• _Your task_
If a line of the records contains the word "className", list it.

[Opening Recorded information section]

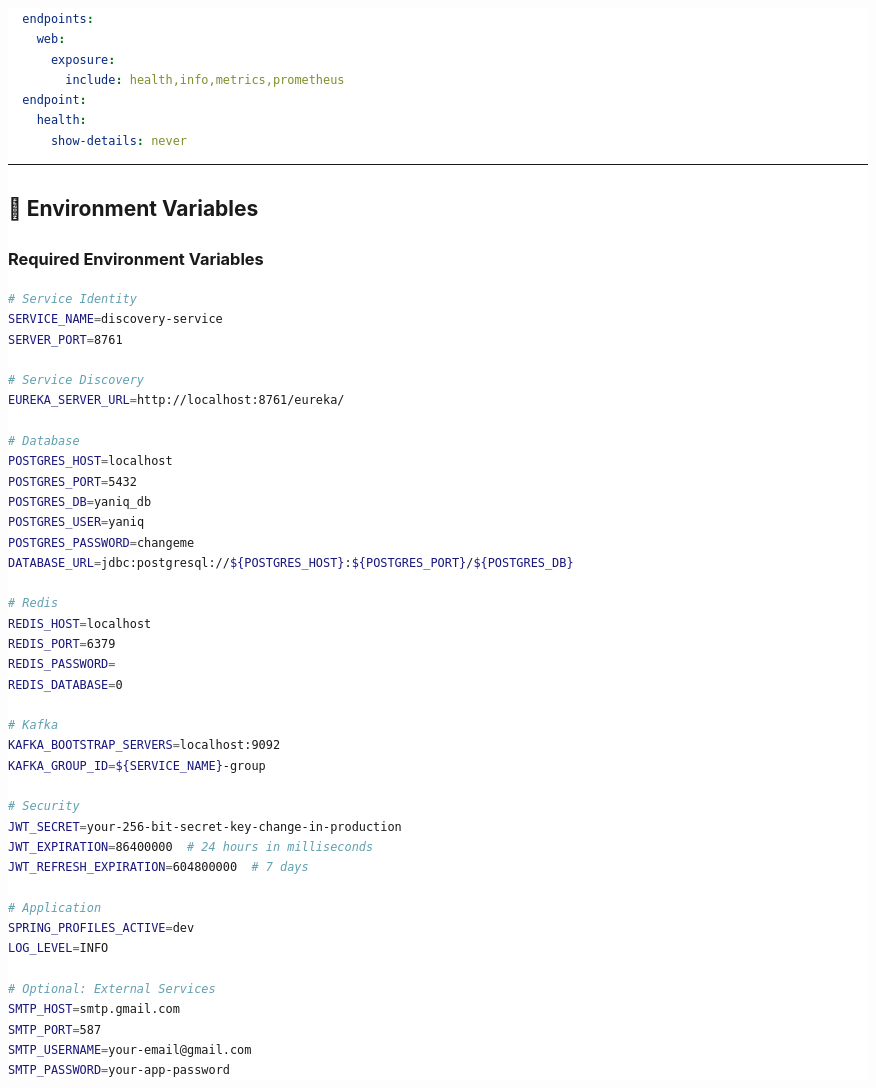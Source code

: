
 ```yaml
  endpoints:
    web:
      exposure:
        include: health,info,metrics,prometheus
  endpoint:
    health:
      show-details: never
```

---

## 🔐 Environment Variables

### Required Environment Variables

```bash
# Service Identity
SERVICE_NAME=discovery-service
SERVER_PORT=8761

# Service Discovery
EUREKA_SERVER_URL=http://localhost:8761/eureka/

# Database
POSTGRES_HOST=localhost
POSTGRES_PORT=5432
POSTGRES_DB=yaniq_db
POSTGRES_USER=yaniq
POSTGRES_PASSWORD=changeme
DATABASE_URL=jdbc:postgresql://${POSTGRES_HOST}:${POSTGRES_PORT}/${POSTGRES_DB}

# Redis
REDIS_HOST=localhost
REDIS_PORT=6379
REDIS_PASSWORD=
REDIS_DATABASE=0

# Kafka
KAFKA_BOOTSTRAP_SERVERS=localhost:9092
KAFKA_GROUP_ID=${SERVICE_NAME}-group

# Security
JWT_SECRET=your-256-bit-secret-key-change-in-production
JWT_EXPIRATION=86400000  # 24 hours in milliseconds
JWT_REFRESH_EXPIRATION=604800000  # 7 days

# Application
SPRING_PROFILES_ACTIVE=dev
LOG_LEVEL=INFO

# Optional: External Services
SMTP_HOST=smtp.gmail.com
SMTP_PORT=587
SMTP_USERNAME=your-email@gmail.com
SMTP_PASSWORD=your-app-password
```
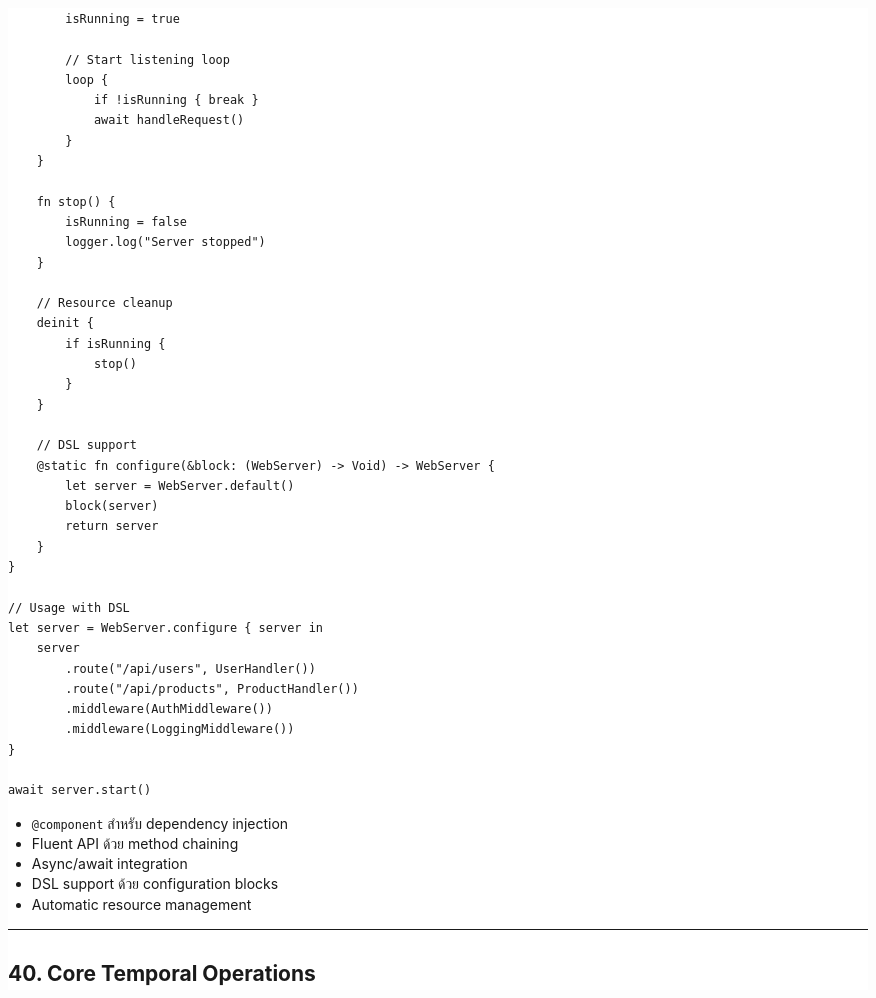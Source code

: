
 ```nx
        isRunning = true

        // Start listening loop
        loop {
            if !isRunning { break }
            await handleRequest()
        }
    }

    fn stop() {
        isRunning = false
        logger.log("Server stopped")
    }

    // Resource cleanup
    deinit {
        if isRunning {
            stop()
        }
    }

    // DSL support
    @static fn configure(&block: (WebServer) -> Void) -> WebServer {
        let server = WebServer.default()
        block(server)
        return server
    }
}

// Usage with DSL
let server = WebServer.configure { server in
    server
        .route("/api/users", UserHandler())
        .route("/api/products", ProductHandler())
        .middleware(AuthMiddleware())
        .middleware(LoggingMiddleware())
}

await server.start()
```

- `@component` สำหรับ dependency injection
- Fluent API ด้วย method chaining
- Async/await integration
- DSL support ด้วย configuration blocks
- Automatic resource management

---

## 40. Core Temporal Operations
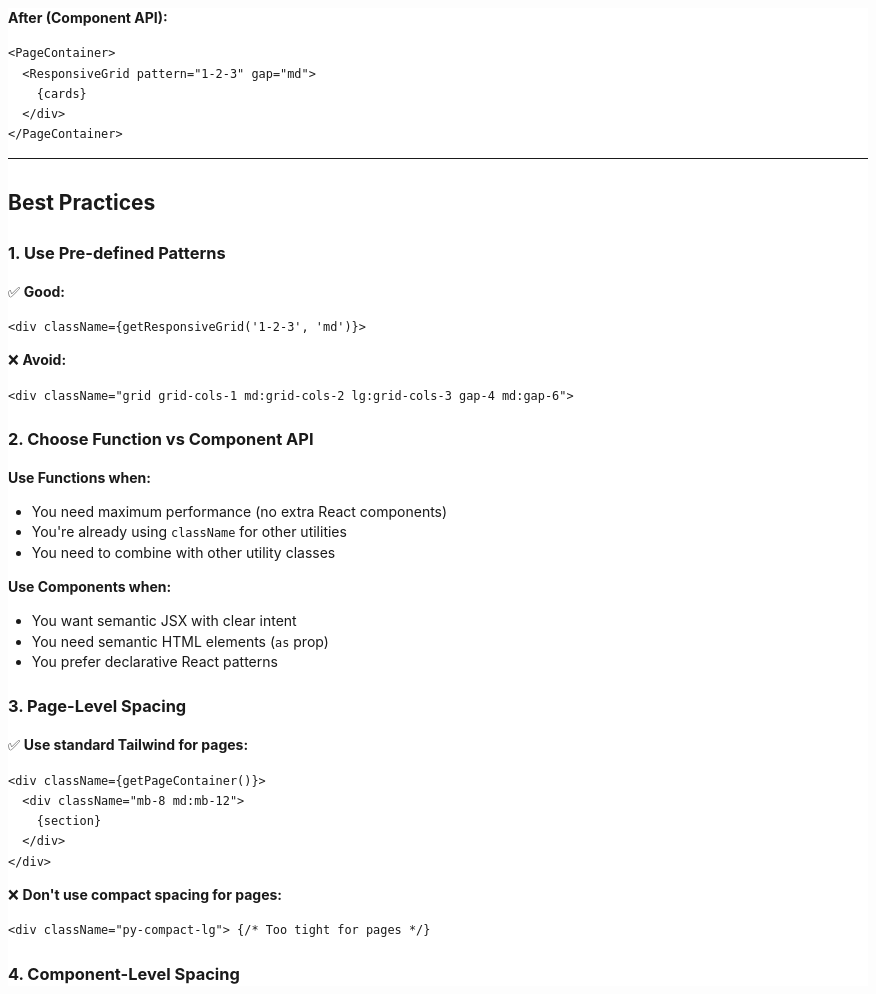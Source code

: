 **After (Component API):**
```tsx
<PageContainer>
  <ResponsiveGrid pattern="1-2-3" gap="md">
    {cards}
  </div>
</PageContainer>
```

---

## Best Practices

### 1. Use Pre-defined Patterns

✅ **Good:**
```tsx
<div className={getResponsiveGrid('1-2-3', 'md')}>
```

❌ **Avoid:**
```tsx
<div className="grid grid-cols-1 md:grid-cols-2 lg:grid-cols-3 gap-4 md:gap-6">
```

### 2. Choose Function vs Component API

**Use Functions when:**
- You need maximum performance (no extra React components)
- You're already using `className` for other utilities
- You need to combine with other utility classes

**Use Components when:**
- You want semantic JSX with clear intent
- You need semantic HTML elements (`as` prop)
- You prefer declarative React patterns

### 3. Page-Level Spacing

✅ **Use standard Tailwind for pages:**
```tsx
<div className={getPageContainer()}>
  <div className="mb-8 md:mb-12">
    {section}
  </div>
</div>
```

❌ **Don't use compact spacing for pages:**
```tsx
<div className="py-compact-lg"> {/* Too tight for pages */}
```

### 4. Component-Level Spacing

[Closing Recorded information section]

• _Task response_
<div className={getResponsiveGrid('1-2-3', 'md')}>
<div className="grid grid-cols-1 md:grid-cols-2 lg:grid-cols-3 gap-4 md:gap-6">
- You're already using `className` for other utilities
<div className={getPageContainer()}>
  <div className="mb-8 md:mb-12">
<div className="py-compact-lg"> {/* Too tight for pages */}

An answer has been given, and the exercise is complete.